Zaskoczyło mnie, że są tu 3 kawałki o tej samej nazwie. I choć
„Bang my Head” towarzyszy stały muzyczny motyw, to każdy z nich
jest na swój sposób inny i ciekawy. Przy „Clap your Hands” i
„Bad” nogi same mi chodziły, a było to utrudnione, gdyż
słuchając płyty, uczyłam się biologii:) A „Blast Off”
całkowicie mnie zaskoczył, gdyż uważam go za najlepszy z całej
płyty i dziwię się, że nie trafił, do pierwszej piątki na
traciliście. Jest tak energetyczny, że od razu poprawił mi się
humor i miałam ochotę do działania. Najpopularniejsza piosenka,
czyli „Hey Mama” wywołała u mnie podobny efekt, ale ją już
znałam wcześniej.
Na drugiej
płycie, składającej się tylko z remiksów, znalazło się co
prawda kilka ciekawych kompozycji, ale skoro nie jestem wielką fanką
takowych przeróbek, o wiele bardziej wolałam pierwszą CD.
Pozostałe utwory
lekko mnie zawiodły.
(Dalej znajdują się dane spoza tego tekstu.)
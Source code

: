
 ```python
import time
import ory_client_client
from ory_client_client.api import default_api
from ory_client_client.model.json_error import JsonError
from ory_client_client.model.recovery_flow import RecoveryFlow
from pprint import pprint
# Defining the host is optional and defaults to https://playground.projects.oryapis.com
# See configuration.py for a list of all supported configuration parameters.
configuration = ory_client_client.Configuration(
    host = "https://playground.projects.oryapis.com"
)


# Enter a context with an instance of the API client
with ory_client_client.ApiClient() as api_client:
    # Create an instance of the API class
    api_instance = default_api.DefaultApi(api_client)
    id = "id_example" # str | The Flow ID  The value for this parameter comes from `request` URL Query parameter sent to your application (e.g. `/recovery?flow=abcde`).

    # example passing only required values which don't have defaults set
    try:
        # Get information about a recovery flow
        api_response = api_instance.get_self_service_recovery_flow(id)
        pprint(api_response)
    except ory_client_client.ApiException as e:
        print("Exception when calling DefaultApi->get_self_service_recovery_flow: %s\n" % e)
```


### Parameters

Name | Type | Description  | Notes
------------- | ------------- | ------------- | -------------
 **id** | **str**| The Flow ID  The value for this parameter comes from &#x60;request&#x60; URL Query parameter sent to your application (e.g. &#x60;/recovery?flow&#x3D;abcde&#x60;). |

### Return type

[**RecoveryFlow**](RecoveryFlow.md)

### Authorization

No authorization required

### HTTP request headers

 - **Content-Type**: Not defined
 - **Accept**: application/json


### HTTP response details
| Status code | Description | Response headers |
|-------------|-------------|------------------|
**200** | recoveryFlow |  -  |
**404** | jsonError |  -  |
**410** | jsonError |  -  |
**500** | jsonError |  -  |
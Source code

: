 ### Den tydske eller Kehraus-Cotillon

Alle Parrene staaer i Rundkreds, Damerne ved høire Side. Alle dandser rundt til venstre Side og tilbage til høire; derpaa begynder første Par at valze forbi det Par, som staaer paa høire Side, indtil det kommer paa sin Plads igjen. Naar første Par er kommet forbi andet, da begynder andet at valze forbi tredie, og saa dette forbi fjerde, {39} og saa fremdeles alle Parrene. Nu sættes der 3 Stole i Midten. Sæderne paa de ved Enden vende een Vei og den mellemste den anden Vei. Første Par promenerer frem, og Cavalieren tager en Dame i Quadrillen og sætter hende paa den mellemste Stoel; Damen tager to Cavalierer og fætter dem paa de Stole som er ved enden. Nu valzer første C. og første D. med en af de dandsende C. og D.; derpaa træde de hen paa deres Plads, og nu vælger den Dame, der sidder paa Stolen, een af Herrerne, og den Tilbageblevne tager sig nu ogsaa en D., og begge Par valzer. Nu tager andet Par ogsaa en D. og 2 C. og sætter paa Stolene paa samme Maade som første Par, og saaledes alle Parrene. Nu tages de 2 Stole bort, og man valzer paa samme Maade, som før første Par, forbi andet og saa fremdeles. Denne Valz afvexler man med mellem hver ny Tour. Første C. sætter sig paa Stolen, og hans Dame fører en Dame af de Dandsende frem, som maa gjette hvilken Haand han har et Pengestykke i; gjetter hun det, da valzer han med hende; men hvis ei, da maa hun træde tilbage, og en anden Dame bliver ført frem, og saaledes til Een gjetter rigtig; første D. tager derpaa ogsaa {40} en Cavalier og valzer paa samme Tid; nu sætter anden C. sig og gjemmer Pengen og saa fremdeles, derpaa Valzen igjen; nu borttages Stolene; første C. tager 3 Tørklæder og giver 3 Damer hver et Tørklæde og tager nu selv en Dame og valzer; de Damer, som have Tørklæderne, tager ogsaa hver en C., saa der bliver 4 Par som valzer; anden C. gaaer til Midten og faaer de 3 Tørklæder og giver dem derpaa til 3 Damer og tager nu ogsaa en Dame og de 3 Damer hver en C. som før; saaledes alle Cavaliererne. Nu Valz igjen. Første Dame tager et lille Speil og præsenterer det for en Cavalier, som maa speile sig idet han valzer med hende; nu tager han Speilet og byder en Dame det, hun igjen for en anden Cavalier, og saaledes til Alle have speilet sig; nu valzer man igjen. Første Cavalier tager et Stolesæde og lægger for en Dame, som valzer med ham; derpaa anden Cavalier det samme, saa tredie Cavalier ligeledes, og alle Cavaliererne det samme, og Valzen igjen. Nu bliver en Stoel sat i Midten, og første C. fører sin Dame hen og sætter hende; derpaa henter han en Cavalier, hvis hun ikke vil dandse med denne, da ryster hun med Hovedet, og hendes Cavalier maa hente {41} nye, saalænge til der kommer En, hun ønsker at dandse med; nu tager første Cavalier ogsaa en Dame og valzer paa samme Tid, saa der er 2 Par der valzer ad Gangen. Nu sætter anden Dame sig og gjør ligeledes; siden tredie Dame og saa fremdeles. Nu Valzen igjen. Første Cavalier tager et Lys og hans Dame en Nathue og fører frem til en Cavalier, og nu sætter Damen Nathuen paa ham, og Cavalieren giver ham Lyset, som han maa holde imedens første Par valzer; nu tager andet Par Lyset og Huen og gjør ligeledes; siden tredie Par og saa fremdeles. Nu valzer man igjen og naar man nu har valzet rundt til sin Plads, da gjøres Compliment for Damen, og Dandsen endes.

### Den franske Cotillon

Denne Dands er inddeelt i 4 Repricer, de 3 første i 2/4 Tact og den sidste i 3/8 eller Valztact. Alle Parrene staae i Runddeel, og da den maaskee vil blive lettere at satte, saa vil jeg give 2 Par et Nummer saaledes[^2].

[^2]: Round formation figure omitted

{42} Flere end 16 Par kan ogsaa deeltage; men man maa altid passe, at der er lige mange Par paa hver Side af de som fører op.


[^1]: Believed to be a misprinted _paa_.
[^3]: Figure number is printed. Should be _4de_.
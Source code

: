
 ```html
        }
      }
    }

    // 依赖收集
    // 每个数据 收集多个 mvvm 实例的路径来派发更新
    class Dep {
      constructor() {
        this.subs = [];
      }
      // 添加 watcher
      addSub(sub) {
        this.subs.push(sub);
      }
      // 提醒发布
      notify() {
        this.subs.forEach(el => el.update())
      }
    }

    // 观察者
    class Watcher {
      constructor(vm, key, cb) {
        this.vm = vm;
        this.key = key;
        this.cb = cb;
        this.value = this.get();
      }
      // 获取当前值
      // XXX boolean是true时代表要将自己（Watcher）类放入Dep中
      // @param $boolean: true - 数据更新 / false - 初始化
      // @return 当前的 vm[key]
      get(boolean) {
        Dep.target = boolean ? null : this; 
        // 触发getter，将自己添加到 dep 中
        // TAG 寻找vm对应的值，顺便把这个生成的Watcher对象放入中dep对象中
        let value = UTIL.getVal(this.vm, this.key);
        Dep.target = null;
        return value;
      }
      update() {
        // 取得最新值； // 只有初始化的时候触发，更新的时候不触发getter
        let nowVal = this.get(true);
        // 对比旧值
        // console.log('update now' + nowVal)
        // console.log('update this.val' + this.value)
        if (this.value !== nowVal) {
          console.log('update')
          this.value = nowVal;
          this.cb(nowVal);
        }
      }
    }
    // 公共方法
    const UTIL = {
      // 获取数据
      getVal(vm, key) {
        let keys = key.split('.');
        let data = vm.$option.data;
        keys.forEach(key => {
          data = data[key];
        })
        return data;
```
Oczywiście słuchało się ich w miarę
dobrze, ale nie wywoływały u mnie takich emocji i efektu „wow”.
Najbardziej zadziwiło mnie chyba to, iż nie podobała mi się
piosenka współtworzona ze Skylar Grey, a mianowicie „Shot me
down”. Bardzo cenie sobie tę autorkę i liczyłam na naprawdę
dobra porcję muzyki. Cóż, nie przypadła mi do gustu. Trudno.
Nie mogę nie
pochwalić strony wizualnej płyty. Nie znajduje się ona w typowej
plastikowej „obudowie”, ale w czymś w rodzaju składanej
książeczki zachowanej w czarno-biało-czerwonej kolorystyce.
Wszystko przeplatane zdjęciami artysty. Same płyty są praktycznie
w całości srebrne, z czerwonymi lub czarnymi akcentami. Całość
prezentuje się bardzo ciekawie i stylowo, a przede wszystkim pasuje
do charakteru płyty.
Podsumowując,
płyta wywarła na mnie bardzo pozytywnie. Zarówno muzyka, jak i
opakowanie. Co prawda były utwory, które nie przypadły mi do
gustu, ale nie odpychały od całej płyty. Jest ona zatem warta
swojej ceny.
Ocena: 7/10
Nie szafujmy tu słowem "artysta" w stosunku do wymienionej Niki Minaj czy Guetty. Do tego miana to im jeszcze daleko. Davida raczej określiłabym utalentowany producent i dj, a Minaj nawet do miana raperki nie powinna pretendować.